**Records from a data collection:**
━━━━━━━━━━━━━━━━━━━━━━━━━━━━━━
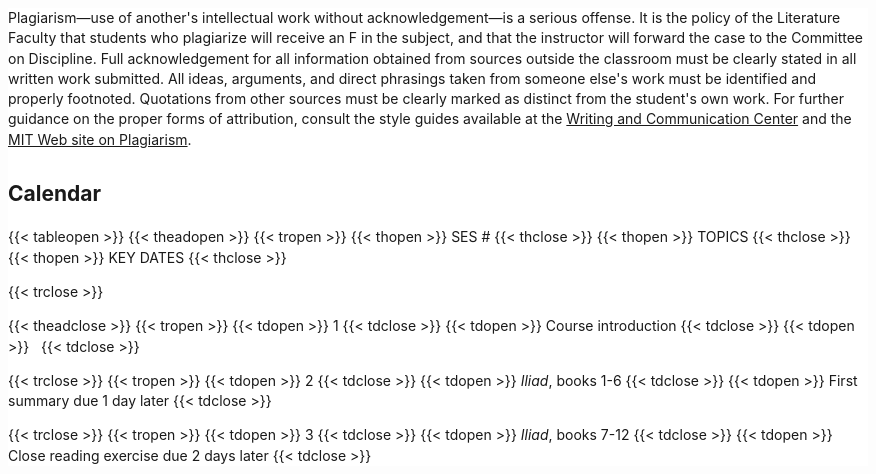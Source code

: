 Plagiarism—use of another's intellectual work without acknowledgement—is a serious offense. It is the policy of the Literature Faculty that students who plagiarize will receive an F in the subject, and that the instructor will forward the case to the Committee on Discipline. Full acknowledgement for all information obtained from sources outside the classroom must be clearly stated in all written work submitted. All ideas, arguments, and direct phrasings taken from someone else's work must be identified and properly footnoted. Quotations from other sources must be clearly marked as distinct from the student's own work. For further guidance on the proper forms of attribution, consult the style guides available at the [Writing and Communication Center](http://cmsw.mit.edu/writing-and-communication-center/) and the [MIT Web site on Plagiarism](http://cmsw.mit.edu/writing-and-communication-center/avoiding-plagiarism/).

Calendar
--------

{{< tableopen >}}
{{< theadopen >}}
{{< tropen >}}
{{< thopen >}}
SES #
{{< thclose >}}
{{< thopen >}}
TOPICS
{{< thclose >}}
{{< thopen >}}
KEY DATES
{{< thclose >}}

{{< trclose >}}

{{< theadclose >}}
{{< tropen >}}
{{< tdopen >}}
1
{{< tdclose >}}
{{< tdopen >}}
Course introduction
{{< tdclose >}}
{{< tdopen >}}
 
{{< tdclose >}}

{{< trclose >}}
{{< tropen >}}
{{< tdopen >}}
2
{{< tdclose >}}
{{< tdopen >}}
_Iliad_, books 1-6
{{< tdclose >}}
{{< tdopen >}}
First summary due 1 day later
{{< tdclose >}}

{{< trclose >}}
{{< tropen >}}
{{< tdopen >}}
3
{{< tdclose >}}
{{< tdopen >}}
_Iliad_, books 7-12
{{< tdclose >}}
{{< tdopen >}}
Close reading exercise due 2 days later
{{< tdclose >}}
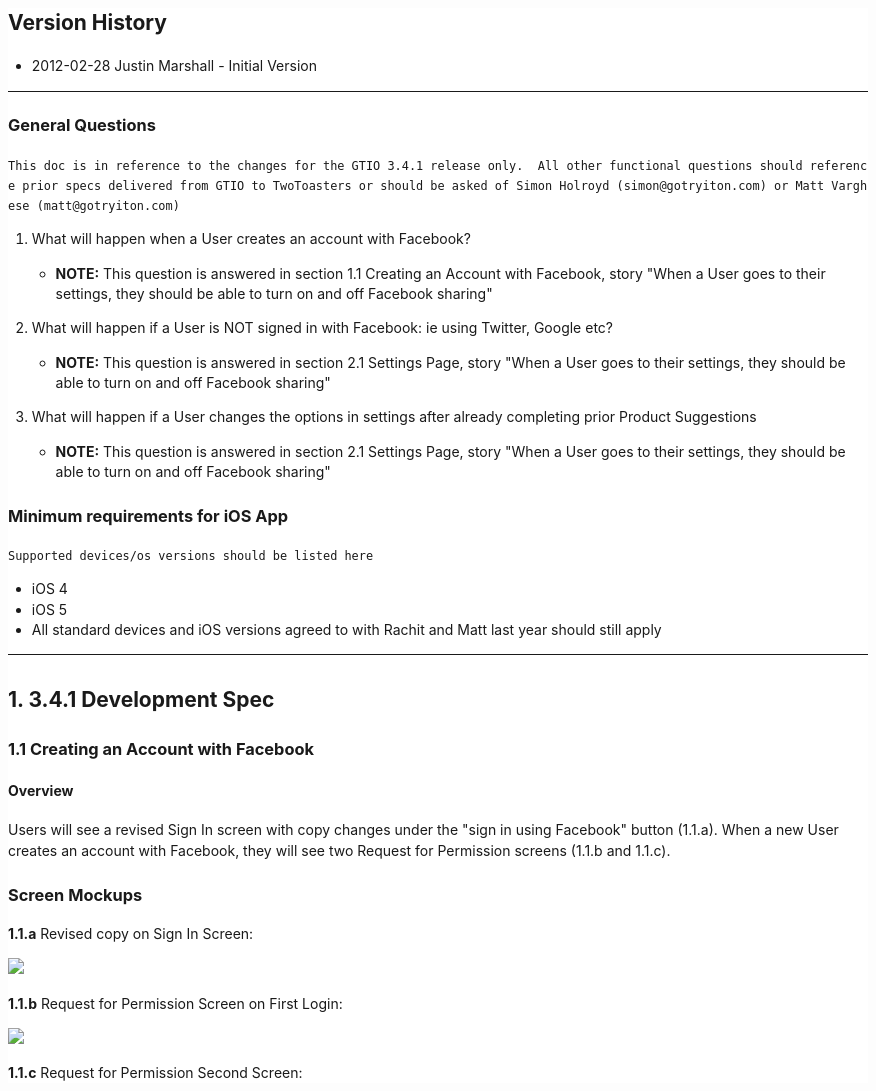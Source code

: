 ## Version History
- 2012-02-28 Justin Marshall - Initial Version
---

### General Questions
	This doc is in reference to the changes for the GTIO 3.4.1 release only.  All other functional questions should reference prior specs delivered from GTIO to TwoToasters or should be asked of Simon Holroyd (simon@gotryiton.com) or Matt Varghese (matt@gotryiton.com)

1. What will happen when a User creates an account with Facebook?
	- **NOTE:** This question is answered in section 1.1 Creating an Account with Facebook, story "When a User goes to their settings, they should be able to turn on and off Facebook sharing"

2. What will happen if a User is NOT signed in with Facebook: ie using Twitter, Google etc?
	- **NOTE:** This question is answered in section 2.1 Settings Page, story "When a User goes to their settings, they should be able to turn on and off Facebook sharing"  

3. What will happen if a User changes the options in settings after already completing prior Product Suggestions
	- **NOTE:** This question is answered in section 2.1 Settings Page, story "When a User goes to their settings, they should be able to turn on and off Facebook sharing"  

### Minimum requirements for iOS App
	Supported devices/os versions should be listed here
- iOS 4
- iOS 5
- All standard devices and iOS versions agreed to with Rachit and Matt last year should still apply

---

## 1. 3.4.1 Development Spec

### 1.1 Creating an Account with Facebook

#### Overview

Users will see a revised Sign In screen with copy changes under the "sign in using Facebook" button (1.1.a). When a new User creates an account with Facebook, they will see two Request for Permission screens (1.1.b and 1.1.c).

### Screen Mockups
**1.1.a** Revised copy on Sign In Screen:

<img src="http://assets.gotryiton.com/img/spec/3.4.1/1/1.1.a._login_fb_copy.png" width="240px">

**1.1.b** Request for Permission Screen on First Login:

<img src="http://assets.gotryiton.com/img/spec/3.4.1/1/1.1.b.permissions-screen-on-first-login.jpg" width="240px">
 

**1.1.c** Request for Permission Second Screen:

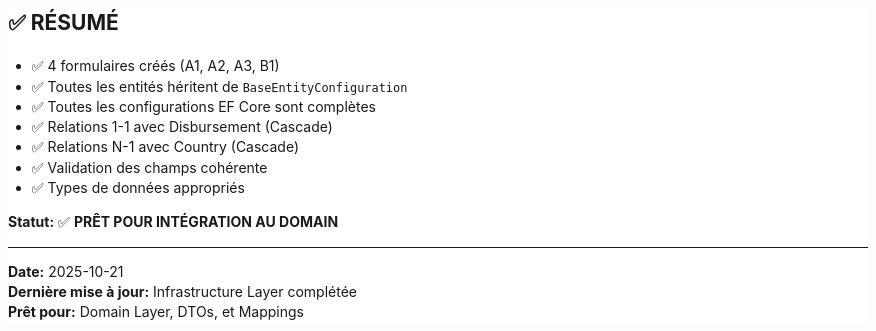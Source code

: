 ## ✅ RÉSUMÉ

- ✅ 4 formulaires créés (A1, A2, A3, B1)
- ✅ Toutes les entités héritent de `BaseEntityConfiguration`
- ✅ Toutes les configurations EF Core sont complètes
- ✅ Relations 1-1 avec Disbursement (Cascade)
- ✅ Relations N-1 avec Country (Cascade)
- ✅ Validation des champs cohérente
- ✅ Types de données appropriés

**Statut:** ✅ **PRÊT POUR INTÉGRATION AU DOMAIN**

---

**Date:** 2025-10-21  
**Dernière mise à jour:** Infrastructure Layer complétée  
**Prêt pour:** Domain Layer, DTOs, et Mappings
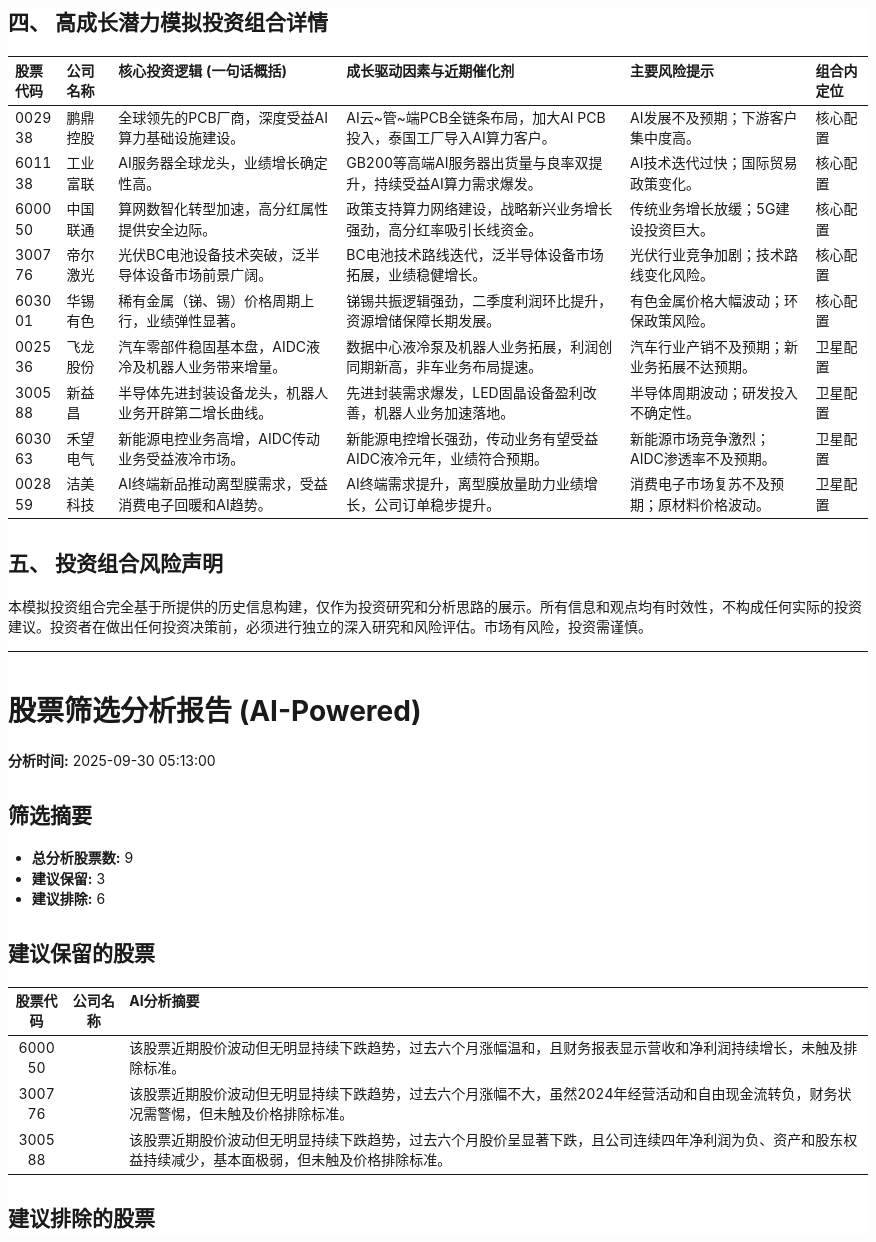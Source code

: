 ## **四、 高成长潜力模拟投资组合详情**

| 股票代码 | 公司名称   | 核心投资逻辑 (一句话概括)                  | 成长驱动因素与近期催化剂                                       | 主要风险提示                       | 组合内定位 |
| :------- | :--------- | :------------------------------------------- | :--------------------------------------------------------------- | :----------------------------------- | :--------- |
| 002938   | 鹏鼎控股   | 全球领先的PCB厂商，深度受益AI算力基础设施建设。    | AI云~管~端PCB全链条布局，加大AI PCB投入，泰国工厂导入AI算力客户。 | AI发展不及预期；下游客户集中度高。   | 核心配置   |
| 601138   | 工业富联   | AI服务器全球龙头，业绩增长确定性高。             | GB200等高端AI服务器出货量与良率双提升，持续受益AI算力需求爆发。   | AI技术迭代过快；国际贸易政策变化。 | 核心配置   |
| 600050   | 中国联通   | 算网数智化转型加速，高分红属性提供安全边际。       | 政策支持算力网络建设，战略新兴业务增长强劲，高分红率吸引长线资金。 | 传统业务增长放缓；5G建设投资巨大。 | 核心配置   |
| 300776   | 帝尔激光   | 光伏BC电池设备技术突破，泛半导体设备市场前景广阔。 | BC电池技术路线迭代，泛半导体设备市场拓展，业绩稳健增长。       | 光伏行业竞争加剧；技术路线变化风险。 | 核心配置   |
| 603001   | 华锡有色   | 稀有金属（锑、锡）价格周期上行，业绩弹性显著。     | 锑锡共振逻辑强劲，二季度利润环比提升，资源增储保障长期发展。     | 有色金属价格大幅波动；环保政策风险。 | 核心配置   |
| 002536   | 飞龙股份   | 汽车零部件稳固基本盘，AIDC液冷及机器人业务带来增量。 | 数据中心液冷泵及机器人业务拓展，利润创同期新高，非车业务布局提速。 | 汽车行业产销不及预期；新业务拓展不达预期。 | 卫星配置   |
| 300588   | 新益昌   | 半导体先进封装设备龙头，机器人业务开辟第二增长曲线。 | 先进封装需求爆发，LED固晶设备盈利改善，机器人业务加速落地。     | 半导体周期波动；研发投入不确定性。 | 卫星配置   |
| 603063   | 禾望电气   | 新能源电控业务高增，AIDC传动业务受益液冷市场。   | 新能源电控增长强劲，传动业务有望受益AIDC液冷元年，业绩符合预期。 | 新能源市场竞争激烈；AIDC渗透率不及预期。 | 卫星配置   |
| 002859   | 洁美科技   | AI终端新品推动离型膜需求，受益消费电子回暖和AI趋势。 | AI终端需求提升，离型膜放量助力业绩增长，公司订单稳步提升。     | 消费电子市场复苏不及预期；原材料价格波动。 | 卫星配置   |

## **五、 投资组合风险声明**

本模拟投资组合完全基于所提供的历史信息构建，仅作为投资研究和分析思路的展示。所有信息和观点均有时效性，不构成任何实际的投资建议。投资者在做出任何投资决策前，必须进行独立的深入研究和风险评估。市场有风险，投资需谨慎。

---

# 股票筛选分析报告 (AI-Powered)

**分析时间:** 2025-09-30 05:13:00

## 筛选摘要

- **总分析股票数:** 9
- **建议保留:** 3
- **建议排除:** 6

## 建议保留的股票

| 股票代码 | 公司名称 | AI分析摘要 |
|:---:|:---:|:---|
| 600050 |  | 该股票近期股价波动但无明显持续下跌趋势，过去六个月涨幅温和，且财务报表显示营收和净利润持续增长，未触及排除标准。 |
| 300776 |  | 该股票近期股价波动但无明显持续下跌趋势，过去六个月涨幅不大，虽然2024年经营活动和自由现金流转负，财务状况需警惕，但未触及价格排除标准。 |
| 300588 |  | 该股票近期股价波动但无明显持续下跌趋势，过去六个月股价呈显著下跌，且公司连续四年净利润为负、资产和股东权益持续减少，基本面极弱，但未触及价格排除标准。 |

## 建议排除的股票

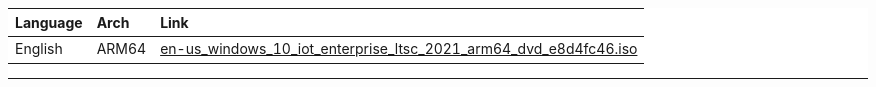 | Language | Arch  | Link                                                                                                                                                             |
|:---------|:------|:-----------------------------------------------------------------------------------------------------------------------------------------------------------------|
| English  | ARM64 | [en-us_windows_10_iot_enterprise_ltsc_2021_arm64_dvd_e8d4fc46.iso](https://drive.massgrave.dev/en-us_windows_10_iot_enterprise_ltsc_2021_arm64_dvd_e8d4fc46.iso) |

------------------------------------------------------------------------

</TabItem>
</Tabs>
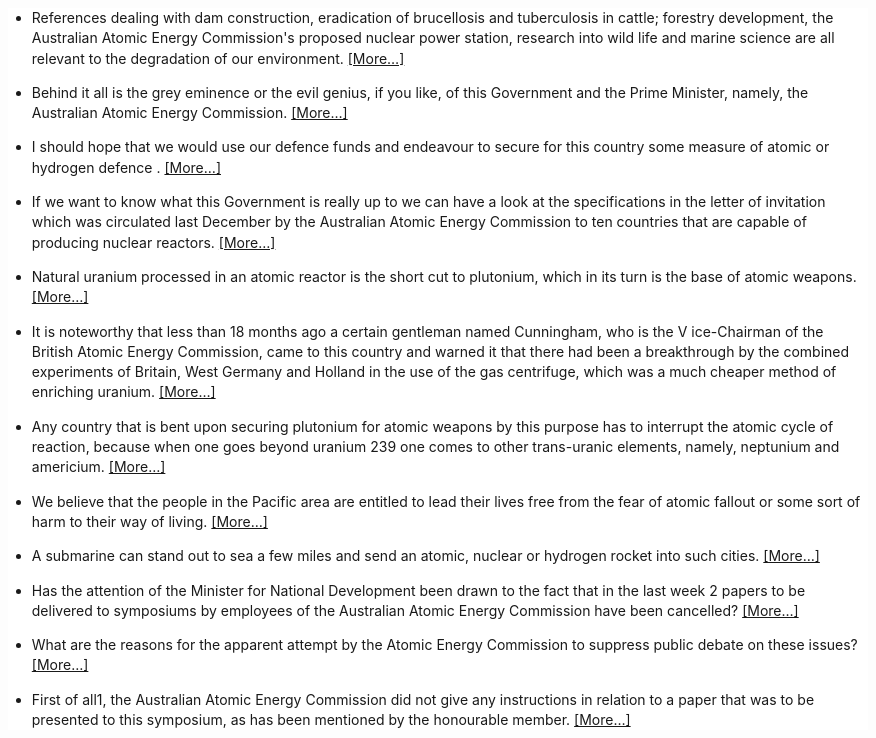 * References dealing with dam construction, eradication of brucellosis and tuberculosis in cattle; forestry development, the Australian <span class="highlight">Atomic</span> Energy Commission's proposed nuclear power station, research into wild life and marine science are all relevant to the degradation of our environment. [[More&hellip;]](https://historichansard.net/hofreps/1970/19700305_reps_27_hor66/#subdebate-31-0)

* Behind it all is the grey eminence or the evil genius, if you like, of this Government and the Prime Minister, namely, the Australian <span class="highlight">Atomic</span> Energy Commission. [[More&hellip;]](https://historichansard.net/hofreps/1970/19700312_reps_27_hor66/#subdebate-28-1)

* I should hope that we would use our defence funds and endeavour to secure for this country some measure of <span class="highlight">atomic</span> or hydrogen defence  . [[More&hellip;]](https://historichansard.net/hofreps/1970/19700312_reps_27_hor66/#subdebate-28-1)

* If we want to know what this Government is really up to we can have a look at the specifications in the letter of invitation which was circulated last December by the Australian <span class="highlight">Atomic</span> Energy Commission to ten countries that are capable of producing nuclear reactors. [[More&hellip;]](https://historichansard.net/hofreps/1970/19700312_reps_27_hor66/#subdebate-28-1)

* Natural uranium processed in an <span class="highlight">atomic</span> reactor is the short cut to plutonium, which in its turn is the base of <span class="highlight">atomic</span> weapons. [[More&hellip;]](https://historichansard.net/hofreps/1970/19700312_reps_27_hor66/#subdebate-28-1)

* It is noteworthy that less than 18 months ago a certain gentleman named Cunningham, who is the V ice-Chairman of the British <span class="highlight">Atomic</span> Energy Commission, came to this country and warned it that there had been a breakthrough by the combined experiments of Britain, West Germany and Holland in the use of the gas centrifuge, which was a much cheaper method of enriching uranium. [[More&hellip;]](https://historichansard.net/hofreps/1970/19700312_reps_27_hor66/#subdebate-28-1)

* Any country that is bent upon securing plutonium for <span class="highlight">atomic</span> weapons by this purpose has to interrupt the <span class="highlight">atomic</span> cycle of reaction, because when one goes beyond uranium 239 one comes to other trans-uranic elements, namely, neptunium and americium. [[More&hellip;]](https://historichansard.net/hofreps/1970/19700312_reps_27_hor66/#subdebate-28-1)

* We believe that the people in the Pacific area are entitled to lead their lives free from the fear of <span class="highlight">atomic</span> fallout or some sort of harm to their way of living. [[More&hellip;]](https://historichansard.net/hofreps/1970/19700407_reps_27_hor66/#subdebate-6-0)

* A submarine can stand out to sea a few miles and send an <span class="highlight">atomic</span>, nuclear or hydrogen rocket into such cities. [[More&hellip;]](https://historichansard.net/hofreps/1970/19700416_reps_27_hor66/#subdebate-23-1)

* Has the attention of the Minister for National Development been drawn to the fact that in the last week 2 papers to be delivered to symposiums by employees of the Australian <span class="highlight">Atomic</span> Energy Commission have been cancelled? [[More&hellip;]](https://historichansard.net/hofreps/1970/19700505_reps_27_hor67/#subdebate-7-0)

* What are the reasons for the apparent attempt by the <span class="highlight">Atomic</span> Energy Commission to suppress public debate on these issues? [[More&hellip;]](https://historichansard.net/hofreps/1970/19700505_reps_27_hor67/#subdebate-7-0)

* First of all1, the Australian <span class="highlight">Atomic</span> Energy Commission did not give any instructions in relation to a paper that was to be presented to this symposium, as has been mentioned by the honourable member. [[More&hellip;]](https://historichansard.net/hofreps/1970/19700505_reps_27_hor67/#subdebate-7-0)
━━━━━━━━━━━━━━━━━━━━━━━━━━━━━━
Copy word for word the stretch of entries above from the line that has "This doc is" through the line that has "### Minimum requirements for iOS App", both ends included, and nothing outside it.

	This doc is in reference to the changes for the GTIO 3.4.1 release only.  All other functional questions should reference prior specs delivered from GTIO to TwoToasters or should be asked of Simon Holroyd (simon@gotryiton.com) or Matt Varghese (matt@gotryiton.com)

1. What will happen when a User creates an account with Facebook?
	- **NOTE:** This question is answered in section 1.1 Creating an Account with Facebook, story "When a User goes to their settings, they should be able to turn on and off Facebook sharing"

2. What will happen if a User is NOT signed in with Facebook: ie using Twitter, Google etc?
	- **NOTE:** This question is answered in section 2.1 Settings Page, story "When a User goes to their settings, they should be able to turn on and off Facebook sharing"  

3. What will happen if a User changes the options in settings after already completing prior Product Suggestions
	- **NOTE:** This question is answered in section 2.1 Settings Page, story "When a User goes to their settings, they should be able to turn on and off Facebook sharing"  

### Minimum requirements for iOS App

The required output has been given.